Most of the Edison Concept Houses are terraced buildings - on Polk Street single unit residential houses can be found.
The same house type with differing individual elements from the catalogue of the Gary Land Company.
Until 2006 the single unit Wilbur Wynant House stood to the right of this house. It was one of Frank Lloyd Wrights mass-produced American System-Built Homes, intended for affordable housing. Before it burned down it stood abandoned for many years.
Ingwald Moe House by Frank Lloyd Wright, built in 1909.
Gary's main street, Broadway.
Back side of a derelict commercial building on Broadway.
The "Don't give up" stencil on the wooden gate can be found on many barricaded shop fronts in this area.
New terraced housing off of Broadway.
Liv, a dancer, came from Chicago to have new PR-photos taken in the abandoned main station of Gary.
HOUSING GARY
Text by Alan Smart
After churning out steel and acting as a crucible of social struggle and change through the Second World War and the years of prosperity that followed, the city of Gary/Indiana became one of the iconic sites of industrial decline and social decay that defined the American Rust belt. Perhaps paradoxically - when compared to other cities where the main industry has been shut down - nothing has collapsed or been exhausted in Gary. The sources of iron and coal are still available.

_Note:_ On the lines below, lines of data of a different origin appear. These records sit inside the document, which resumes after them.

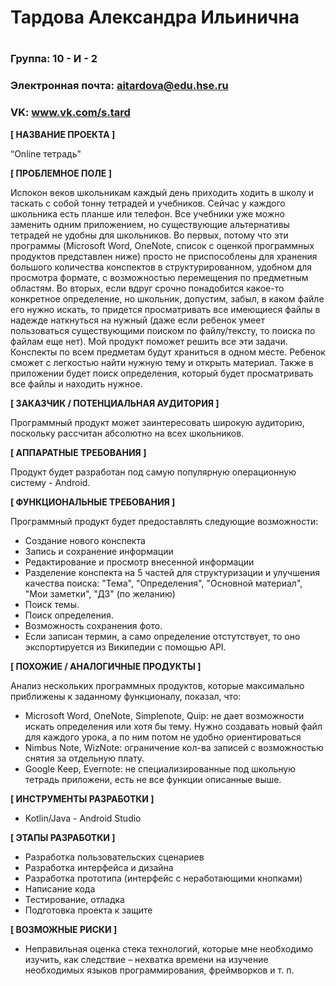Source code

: # Тардова Александра Ильинична
# 

### Группа: 10 - И - 2
### Электронная почта: aitardova@edu.hse.ru
### VK: www.vk.com/s.tard


**[ НАЗВАНИЕ ПРОЕКТА ]**

“Online тетрадь"

**[ ПРОБЛЕМНОЕ ПОЛЕ ]**

Испокон веков школьникам каждый день приходить ходить в школу и таскать с собой тонну тетрадей и учебников. Сейчас у каждого школьника есть планше или телефон. Все учебники уже можно заменить одним приложением, но существующие альтернативы тетрадей не удобны для школьников. Во первых, потому что эти программы (Microsoft Word, OneNote, список с оценкой программных продуктов представлен ниже) просто не приспособлены для хранения большого количества конспектов в структурированном, удобном для просмотра формате, с возможностью перемещения по предметным областям. Во вторых, если вдруг срочно понадобится какое-то конкретное определение, но школьник, допустим, забыл, в каком файле его нужно искать, то придется просматривать все имеющиеся файлы в надежде наткнуться на нужный (даже если ребенок умеет пользоваться существующими поиском по файлу/тексту, то поиска по файлам еще нет). Мой продукт поможет решить все эти задачи. Конспекты по всем предметам будут храниться в одном месте. Ребенок сможет с легкостью найти нужную тему и открыть материал. Также в приложении будет поиск определения, который будет просматривать все файлы и находить нужное.

**[ ЗАКАЗЧИК / ПОТЕНЦИАЛЬНАЯ АУДИТОРИЯ ]**

Программный продукт может заинтересовать широкую аудиторию, поскольку рассчитан абсолютно на всех школьников.

**[ АППАРАТНЫЕ ТРЕБОВАНИЯ ]** 

Продукт будет разработан под самую популярную операционную систему - Android.


**[ ФУНКЦИОНАЛЬНЫЕ ТРЕБОВАНИЯ ]**

Программный продукт будет предоставлять следующие возможности:
* Создание нового конспекта
* Запись и сохранение информации 
* Редактирование и просмотр внесенной информации
* Разделение конспекта на 5 частей для структуризации и улучшения качества поиска: "Тема", "Определения", "Основной материал", "Мои заметки", "ДЗ" (по желанию)
* Поиск темы.
* Поиск определения.
* Возможность сохранения фото.
* Если записан термин, а само определение отстутствует, то оно экспортируется из Википедии с помощью API.

**[ ПОХОЖИЕ / АНАЛОГИЧНЫЕ ПРОДУКТЫ ]**

Анализ нескольких программных продуктов, которые максимально приближены к заданному функционалу, показал, что:

* Microsoft Word, OneNote, Simplenote, Quip: не дает возможности искать определения или хотя бы тему. Нужно создавать новый файл для каждого урока, а по ним потом не удобно ориентироваться
* Nimbus Note, WizNote: ограничение кол-ва записей с возможностью снятия за отдельную плату.
* Google Keep, Evernote: не специализированные под школьную тетрадь приложени, есть не все функции описанные выше.

**[ ИНСТРУМЕНТЫ РАЗРАБОТКИ ]**

*	Kotlin/Java - Android Studio


**[ ЭТАПЫ РАЗРАБОТКИ ]**

*	Разработка пользовательских сценариев
*	Разработка интерфейса и дизайна
*	Разработка прототипа (интерфейс с неработающими кнопками)
*	Написание кода
*	Тестирование, отладка
*	Подготовка проекта к защите

**[ ВОЗМОЖНЫЕ РИСКИ ]**

*	Неправильная оценка стека технологий, которые мне необходимо изучить, как следствие – нехватка времени на изучение    необходимых языков программирования, фреймворков и т. п.
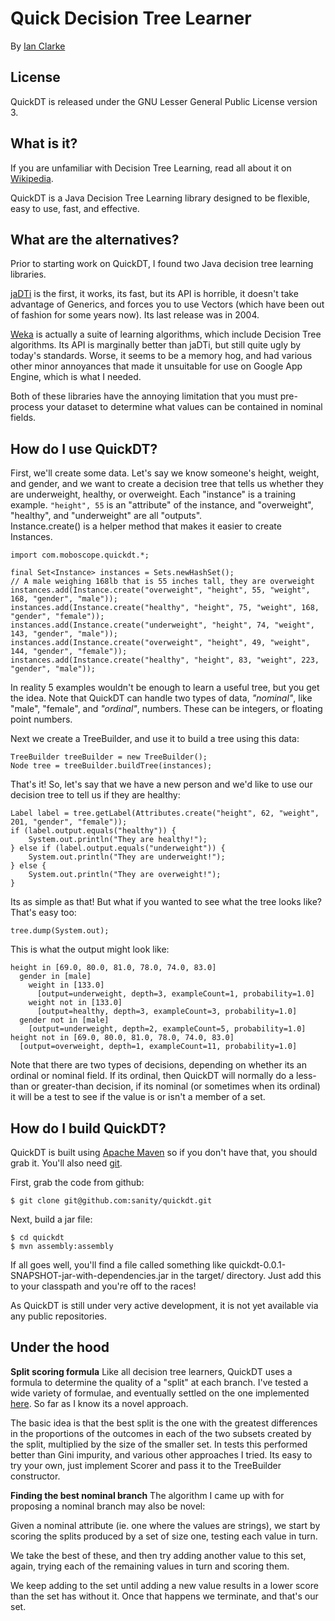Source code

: Quick Decision Tree Learner
===========================

By [Ian Clarke](http://blog.locut.us/)

License
-------

QuickDT is released under the GNU Lesser General Public License version 3.

What is it?
-----------
If you are unfamiliar with Decision Tree Learning, read all about it on [Wikipedia](http://en.wikipedia.org/wiki/Decision_tree_learning).

QuickDT is a Java Decision Tree Learning library designed to be flexible, easy to use, fast, and effective.

What are the alternatives?
--------------------------

Prior to starting work on QuickDT, I found two Java decision tree learning libraries.  

[jaDTi](http://www.run.montefiore.ulg.ac.be/~francois/software/jaDTi/) is the first,
it works, its fast, but its API is horrible, it doesn't take advantage of Generics, and forces you to use Vectors (which have been out
of fashion for some years now).  Its last release was in 2004.

[Weka](http://www.cs.waikato.ac.nz/ml/weka/) is actually a suite of learning algorithms, which include Decision Tree algorithms.  Its
API is marginally better than jaDTi, but still quite ugly by today's standards.  Worse, it seems to be a memory hog, and had various
other minor annoyances that made it unsuitable for use on Google App Engine, which is what I needed.

Both of these libraries have the annoying limitation that you must pre-process your dataset to determine what values can be contained 
in nominal fields.

How do I use QuickDT?
---------------------

First, we'll create some data.  Let's say we know someone's height, weight, and gender, and we want to create a decision tree
that tells us whether they are underweight, healthy, or overweight.  Each "instance" is a training example.  `"height", 55` is
an "attribute" of the instance, and "overweight", "healthy", and "underweight" are all "outputs".  
Instance.create() is a helper method that makes it easier to create Instances.

	import com.moboscope.quickdt.*;

	final Set<Instance> instances = Sets.newHashSet();
	// A male weighing 168lb that is 55 inches tall, they are overweight
	instances.add(Instance.create("overweight", "height", 55, "weight", 168, "gender", "male"));
	instances.add(Instance.create("healthy", "height", 75, "weight", 168, "gender", "female"));
	instances.add(Instance.create("underweight", "height", 74, "weight", 143, "gender", "male"));
	instances.add(Instance.create("overweight", "height", 49, "weight", 144, "gender", "female"));
	instances.add(Instance.create("healthy", "height", 83, "weight", 223, "gender", "male"));

In reality 5 examples wouldn't be enough to learn a useful tree, but you get the idea.  Note that QuickDT can handle two types
of data, *"nominal"*, like "male", "female", and *"ordinal"*, numbers.  These can be integers, or floating point numbers.

Next we create a TreeBuilder, and use it to build a tree using this data:

	TreeBuilder treeBuilder = new TreeBuilder();
	Node tree = treeBuilder.buildTree(instances);

That's it!  So, let's say that we have a new person and we'd like to use our decision tree to tell us if they are healthy:

	Label label = tree.getLabel(Attributes.create("height", 62, "weight", 201, "gender", "female"));
	if (label.output.equals("healthy")) {
		System.out.println("They are healthy!");
	} else if (label.output.equals("underweight")) {
		System.out.println("They are underweight!");
	} else {
		System.out.println("They are overweight!");
	}

Its as simple as that!  But what if you wanted to see what the tree looks like?  That's easy too:

	tree.dump(System.out);

This is what the output might look like:

	height in [69.0, 80.0, 81.0, 78.0, 74.0, 83.0]
	  gender in [male]
	    weight in [133.0]
	      [output=underweight, depth=3, exampleCount=1, probability=1.0]
	    weight not in [133.0]
	      [output=healthy, depth=3, exampleCount=3, probability=1.0]
	  gender not in [male]
	    [output=underweight, depth=2, exampleCount=5, probability=1.0]
	height not in [69.0, 80.0, 81.0, 78.0, 74.0, 83.0]
	  [output=overweight, depth=1, exampleCount=11, probability=1.0]

Note that there are two types of decisions, depending on whether its an ordinal or nominal field.  If its ordinal, then
QuickDT will normally do a less-than or greater-than decision, if its nominal (or sometimes when its ordinal) it will
be a test to see if the value is or isn't a member of a set.

How do I build QuickDT?
-----------------------

QuickDT is built using [Apache Maven](http://maven.apache.org/) so if you don't have that, you should grab it.  You'll also
need [git](http://git-scm.com/).

First, grab the code from github:

	$ git clone git@github.com:sanity/quickdt.git

Next, build a jar file:

	$ cd quickdt
	$ mvn assembly:assembly

If all goes well, you'll find a file called something like quickdt-0.0.1-SNAPSHOT-jar-with-dependencies.jar in the target/ directory.
Just add this to your classpath and you're off to the races!

As QuickDT is still under very active development, it is not yet available via any public repositories.

Under the hood
--------------

**Split scoring formula**
Like all decision tree learners, QuickDT uses a formula to determine the quality of a "split" at each branch.  I've tested a wide
variety of formulae, and eventually settled on the one implemented [here](https://github.com/sanity/quickdt/blob/master/src/main/java/com/moboscope/quickdt/scorers/Scorer1.java).
So far as I know its a novel approach.  

The basic idea is that the best split is the one with the greatest differences in the 
proportions of the outcomes in each of the two subsets created by the split, multiplied by the size of the smaller set.  In tests 
this performed better than Gini impurity, and various other approaches I tried.  Its easy to try your own, just implement Scorer
and pass it to the TreeBuilder constructor.

**Finding the best nominal branch**
The algorithm I came up with for proposing a nominal branch may also be novel:

Given a nominal attribute (ie. one where the values are strings), we start by scoring the splits produced by a set of size one, 
testing each value in turn.

We take the best of these, and then try adding another value to this set, again, trying each of the remaining values in turn and
scoring them.

We keep adding to the set until adding a new value results in a lower score than the set has without it.  Once that happens we
terminate, and that's our set.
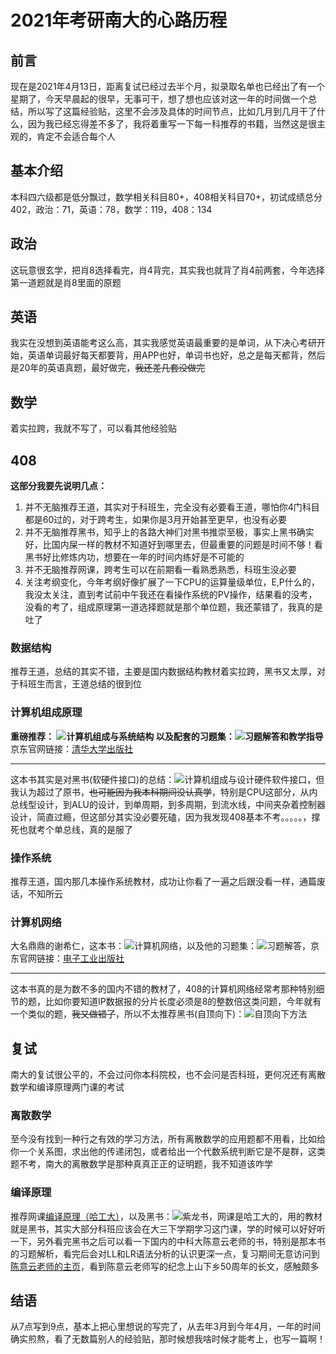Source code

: # 2021年考研南大的心路历程
## 前言
现在是2021年4月13日，距离复试已经过去半个月，拟录取名单也已经出了有一个星期了，今天早晨起的很早，无事可干，想了想也应该对这一年的时间做一个总结，所以写了这篇经验贴，这里不会涉及具体的时间节点，比如几月到几月干了什么，因为我已经忘得差不多了，我将着重写一下每一科推荐的书籍，当然这是很主观的，肯定不会适合每个人
## 基本介绍
本科四六级都是低分飘过，数学相关科目80+，408相关科目70+，初试成绩总分402，政治：71，英语：78，数学：119，408：134
## 政治
这玩意很玄学，把肖8选择看完，肖4背完，其实我也就背了肖4前两套，今年选择第一道题就是肖8里面的原题
## 英语
我实在没想到英语能考这么高，其实我感觉英语最重要的是单词，从下决心考研开始，英语单词最好每天都要背，用APP也好，单词书也好，总之是每天都背，然后是20年的英语真题，最好做完，~~我还差几套没做完~~
## 数学
着实拉跨，我就不写了，可以看其他经验贴
## 408
**这部分我要先说明几点：**
1. 并不无脑推荐王道，其实对于科班生，完全没有必要看王道，哪怕你4门科目都是60过的，对于跨考生，如果你是3月开始甚至更早，也没有必要
2. 并不无脑推荐黑书，知乎上的各路大神们对黑书推崇至极，事实上黑书确实好，比国内屎一样的教材不知道好到哪里去，但最重要的问题是时间不够！看黑书好比修炼内功，想要在一年的时间内练好是不可能的
3. 并不无脑推荐网课，跨考生可以在前期看一看熟悉熟悉，科班生没必要
4. 关注考纲变化，今年考纲好像扩展了一下CPU的运算量级单位，E,P什么的，我没太关注，直到考试前中午我还在看操作系统的PV操作，结果看的没考，没看的考了，组成原理第一道选择题就是那个单位题，我还蒙错了，我真的是吐了
### 数据结构
推荐王道，总结的其实不错，主要是国内数据结构教材着实拉跨，黑书又太厚，对于科班生而言，王道总结的很到位
### 计算机组成原理
**重磅推荐： ![计算机组成与系统结构](https://img10.360buyimg.com/n7/jfs/t1/119907/6/2779/119163/5ec7b13bE3fcc7489/3b98e5421af44ef1.jpg) 以及配套的习题集：![习题解答和教学指导](https://img12.360buyimg.com/n7/jfs/t1/26285/28/3133/193115/5c24084aE103b2e42/2d38ff73d29aaa26.jpg)**
京东官网链接：[清华大学出版社](https://item.jd.com/12656115.html)

---

这本书其实是对黑书(软硬件接口)的总结：![计算机组成与设计硬件软件接口](https://img12.360buyimg.com/n1/s200x200_jfs/t1573/236/711134371/308452/10742e8c/55a4deceN7597f39f.jpg)，但我认为超过了原书，~~也可能因为我本科期间没认真学~~，特别是CPU这部分，从内总线型设计，到ALU的设计，到单周期，到多周期，到流水线，中间夹杂着控制器设计，简直过瘾，但这部分其实没必要死磕，因为我发现408基本不考。。。。。，撑死也就考个单总线，真的是服了

### 操作系统
推荐王道，国内那几本操作系统教材，成功让你看了一遍之后跟没看一样，通篇废话，不知所云
### 计算机网络
大名鼎鼎的谢希仁，这本书：![计算机网络](https://img13.360buyimg.com/n1/s200x200_jfs/t15982/238/2010182414/238828/77dff451/5a6eb16aN7c306184.jpg)，以及他的习题集：![习题解答](https://img14.360buyimg.com/n1/s200x200_jfs/t6724/114/2497314730/565224/a32812f6/596341feNdb316ad4.jpg)，京东官网链接：[电子工业出版社](https://item.jd.com/12219883.html)

---
这本书真的是为数不多的国内不错的教材了，408的计算机网络经常考那种特别细节的题，比如你要知道IP数据报的分片长度必须是8的整数倍这类问题，今年就有一个类似的题，~~我又做错了~~，所以不太推荐黑书(自顶向下)：![自顶向下方法](https://img10.360buyimg.com/n1/s200x200_jfs/t21907/93/2430108706/94785/22c9a5a2/5b559504N3e8c3441.jpg)

## 复试
南大的复试很公平的，不会过问你本科院校，也不会问是否科班，更何况还有离散数学和编译原理两门课的考试
### 离散数学
至今没有找到一种行之有效的学习方法，所有离散数学的应用题都不用看，比如给你一个关系图，求出他的传递闭包，或者给出一个代数系统判断它是不是群，这类题不考，南大的离散数学是那种真真正正的证明题，我不知道该咋学
### 编译原理
推荐网课[编译原理（哈工大）](https://www.bilibili.com/video/BV1zW411t7YE)，以及黑书：![紫龙书](https://img11.360buyimg.com/n1/s200x200_jfs/t2710/222/1075796119/363863/e4fe0374/5732f071N56c09680.jpg)，网课是哈工大的，用的教材就是黑书，其实大部分科班应该会在大三下学期学习这门课，学的时候可以好好听一下，另外看完黑书之后可以看一下国内的中科大陈意云老师的书，特别是那本书的习题解析，看完后会对LL和LR语法分析的认识更深一点，复习期间无意访问到[陈意云老师的主页](http://staff.ustc.edu.cn/~yiyun/)，看到陈意云老师写的纪念上山下乡50周年的长文，感触颇多
## 结语
从7点写到9点，基本上把心里想说的写完了，从去年3月到今年4月，一年的时间确实煎熬，看了无数篇别人的经验贴，那时候想我啥时候才能考上，也写一篇啊！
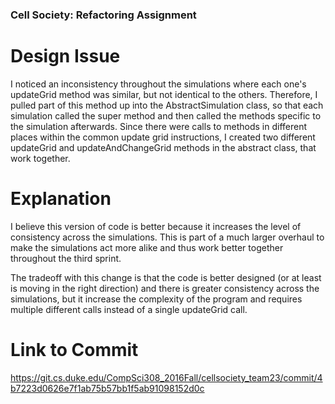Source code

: ### Cell Society: Refactoring Assignment ###

Design Issue
===
I noticed an inconsistency throughout the simulations where each one's updateGrid method was similar, but not identical to the others. Therefore, I pulled part of this method up into the AbstractSimulation class, so that each simulation called the super method and then called the methods specific to the simulation afterwards. Since there were calls to methods in different places within the common update grid instructions, I created two different updateGrid and updateAndChangeGrid methods in the abstract class, that work together.

Explanation
===
I believe this version of code is better because it increases the level of consistency across the simulations. This is part of a much larger overhaul to make the simulations act more alike and thus work better together throughout the third sprint.

The tradeoff with this change is that the code is better designed (or at least is moving in the right direction) and there is greater consistency across the simulations, but it increase the complexity of the program and requires multiple different calls instead of a single updateGrid call.


Link to Commit
===

https://git.cs.duke.edu/CompSci308_2016Fall/cellsociety_team23/commit/4b7223d0626e7f1ab75b57bb1f5ab91098152d0c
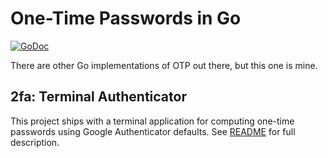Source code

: # One-Time Passwords in Go

[![GoDoc](https://godoc.org/github.com/tristanwietsma/otp?status.svg)](https://godoc.org/github.com/tristanwietsma/otp)

There are other Go implementations of OTP out there, but this one is mine.

## 2fa: Terminal Authenticator

This project ships with a terminal application for computing one-time passwords using Google Authenticator defaults. See [README](https://github.com/tristanwietsma/otp/blob/master/2fa/README.md) for full description.
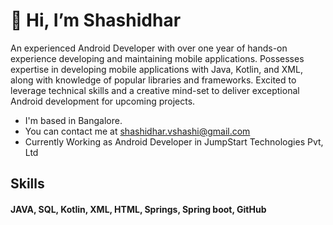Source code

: <h1>👋 Hi, I’m Shashidhar</h1>

<p>An experienced Android Developer with over one year of hands-on experience developing and maintaining mobile 
applications. Possesses expertise in developing mobile applications with Java, Kotlin, and XML, along with knowledge 
of popular libraries and frameworks. Excited to leverage technical skills and a creative mind-set to deliver exceptional 
Android development for upcoming projects.</p>
<ul> 
  <li>I'm based in Bangalore.</li>
  <li>You can contact me at <a href="">shashidhar.vshashi@gmail.com</a></li>
  <li>Currently Working as <spam>Android Developer</spam> in JumpStart Technologies Pvt, Ltd</li>
</ul>

<h2>Skills</h2>
<h4>JAVA, SQL, Kotlin, XML, HTML, Springs, Spring boot, GitHub</h4>

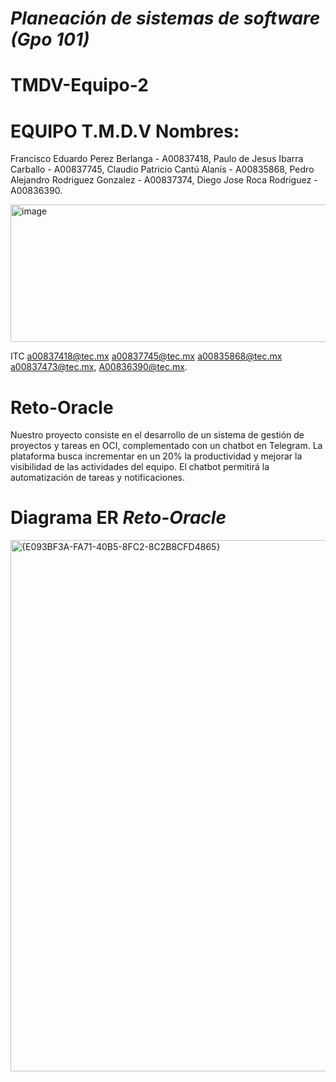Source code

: # *Planeación de sistemas de software (Gpo 101)*

# TMDV-Equipo-2

# EQUIPO T.M.D.V Nombres:

Francisco Eduardo Perez Berlanga - A00837418,
Paulo de Jesus Ibarra Carballo - A00837745,
Claudio Patricio Cantú Alanís - A00835868,
Pedro Alejandro Rodriguez Gonzalez - A00837374,
Diego Jose Roca Rodriguez - A00836390.

<img width="787" height="220" alt="image" src="https://github.com/user-attachments/assets/3b46dd35-9181-4894-b1e0-05fe718fdd79" />

ITC a00837418@tec.mx a00837745@tec.mx a00835868@tec.mx a00837473@tec.mx, A00836390@tec.mx.

# Reto-Oracle
Nuestro proyecto consiste en el desarrollo de un sistema de gestión de proyectos y tareas en OCI, complementado con un chatbot en Telegram. La plataforma busca incrementar en un 20% la productividad y mejorar la visibilidad de las actividades del equipo. El chatbot permitirá la automatización de tareas y notificaciones.

# Diagrama ER *Reto-Oracle*
<img width="1252" height="850" alt="{E093BF3A-FA71-40B5-8FC2-8C2B8CFD4865}" src="https://github.com/user-attachments/assets/42b285b3-d357-4802-9cca-9019c793b658" />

The Gary Works is even still in operation though it now only employs a few thousand workers instead of over thirty thousand as it did at its peak in the 1970s.
The city of Gary was founded in 1906. It was named for Elbert Henry Gary, chairman of the recently formed United States Steel Corporation, who - despite his strong leadership - was also cast in the role of being the human face of a somewhat amorphous entity, formed from the amalgamation of an array of steel interests, including some owned by Andrew Carnage,
into a vast trust, financed by J.P. Morgan capital, that would stand besides other trusts in coal, oil, railroads and cotton as the organizing forces of early twentieth century American economy. Construction of the Gary Works began immediately, and the mill went into operation in 1909. Gary was located on the south shore of Lake Michigan, where the landscape of sandy dunes was pliable and easy to excavate and/or fill into the lake. Also easier was the political space of Indiana, which had lower taxes, fewer regulations and little of the culture of organized labor that was present in Illinois and Michigan. In the course of building the mill, the Grand Calumet branch of the Calumet river was channelized into a straight, rectilinear canal, and as with other rivers draining into the great lakes, its direction was reversed so that it now flows south into the Mississippi. This would extend the already vast watershed of the Mississippi so that the entire Midwest drained into it, and mark a significant "watershed" moment in the process of integrating American industry into a unified, continental-scale infrastructural system in which Gary was a node.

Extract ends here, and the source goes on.